### Task
Return every line from the one with "- Character images" through the one with "- Card playing", inclusive, exactly as it appears below.

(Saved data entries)
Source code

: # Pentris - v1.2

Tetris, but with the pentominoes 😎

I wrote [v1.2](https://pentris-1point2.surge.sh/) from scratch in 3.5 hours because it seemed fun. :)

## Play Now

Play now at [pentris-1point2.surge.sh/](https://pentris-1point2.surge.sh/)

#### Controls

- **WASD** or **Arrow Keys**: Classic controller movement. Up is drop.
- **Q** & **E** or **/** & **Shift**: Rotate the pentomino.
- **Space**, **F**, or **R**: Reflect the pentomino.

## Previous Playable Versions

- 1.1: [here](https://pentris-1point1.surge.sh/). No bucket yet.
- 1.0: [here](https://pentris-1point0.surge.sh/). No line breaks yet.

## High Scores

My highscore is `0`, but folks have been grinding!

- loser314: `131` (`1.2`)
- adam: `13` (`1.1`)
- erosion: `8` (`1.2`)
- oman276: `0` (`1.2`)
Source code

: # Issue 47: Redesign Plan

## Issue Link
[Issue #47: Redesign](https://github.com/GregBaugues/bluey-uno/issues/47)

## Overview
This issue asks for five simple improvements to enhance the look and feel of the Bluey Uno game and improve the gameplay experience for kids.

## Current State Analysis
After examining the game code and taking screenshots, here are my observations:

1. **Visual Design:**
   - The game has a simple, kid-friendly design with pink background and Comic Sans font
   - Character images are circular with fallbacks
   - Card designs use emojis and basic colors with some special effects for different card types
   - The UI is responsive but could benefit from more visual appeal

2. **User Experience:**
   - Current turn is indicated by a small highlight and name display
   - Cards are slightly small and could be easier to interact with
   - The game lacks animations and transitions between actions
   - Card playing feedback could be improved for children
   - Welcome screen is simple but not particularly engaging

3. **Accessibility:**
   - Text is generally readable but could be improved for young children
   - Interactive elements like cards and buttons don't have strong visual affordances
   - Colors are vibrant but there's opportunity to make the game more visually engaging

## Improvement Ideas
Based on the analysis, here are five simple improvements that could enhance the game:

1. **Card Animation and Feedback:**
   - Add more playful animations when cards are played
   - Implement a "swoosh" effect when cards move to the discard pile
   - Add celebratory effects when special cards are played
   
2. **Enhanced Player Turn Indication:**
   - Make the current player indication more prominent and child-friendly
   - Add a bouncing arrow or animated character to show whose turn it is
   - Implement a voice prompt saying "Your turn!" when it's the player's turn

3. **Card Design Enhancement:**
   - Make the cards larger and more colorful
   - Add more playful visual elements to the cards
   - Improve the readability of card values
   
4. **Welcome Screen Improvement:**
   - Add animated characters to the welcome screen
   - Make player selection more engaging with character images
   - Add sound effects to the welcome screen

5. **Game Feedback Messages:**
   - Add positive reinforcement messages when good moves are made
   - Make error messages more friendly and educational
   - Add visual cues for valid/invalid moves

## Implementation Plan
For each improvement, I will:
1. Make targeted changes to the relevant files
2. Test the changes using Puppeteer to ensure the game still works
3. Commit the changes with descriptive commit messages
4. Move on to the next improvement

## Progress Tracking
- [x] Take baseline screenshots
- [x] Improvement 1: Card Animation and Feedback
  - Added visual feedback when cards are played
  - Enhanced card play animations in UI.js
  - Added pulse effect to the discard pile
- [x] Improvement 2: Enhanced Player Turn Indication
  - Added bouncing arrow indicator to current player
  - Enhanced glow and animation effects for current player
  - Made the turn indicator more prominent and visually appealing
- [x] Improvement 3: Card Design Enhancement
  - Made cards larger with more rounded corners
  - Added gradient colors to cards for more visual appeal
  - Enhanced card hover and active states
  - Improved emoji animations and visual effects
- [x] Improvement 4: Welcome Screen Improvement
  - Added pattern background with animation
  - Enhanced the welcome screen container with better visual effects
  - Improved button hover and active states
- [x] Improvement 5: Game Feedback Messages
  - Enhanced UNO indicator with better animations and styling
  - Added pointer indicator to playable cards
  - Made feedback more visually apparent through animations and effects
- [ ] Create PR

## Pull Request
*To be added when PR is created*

### Task result
   - Character images are circular with fallbacks
   - Card designs use emojis and basic colors with some special effects for different card types
   - The UI is responsive but could benefit from more visual appeal

2. **User Experience:**
   - Current turn is indicated by a small highlight and name display
   - Cards are slightly small and could be easier to interact with
   - The game lacks animations and transitions between actions
   - Card playing feedback could be improved for children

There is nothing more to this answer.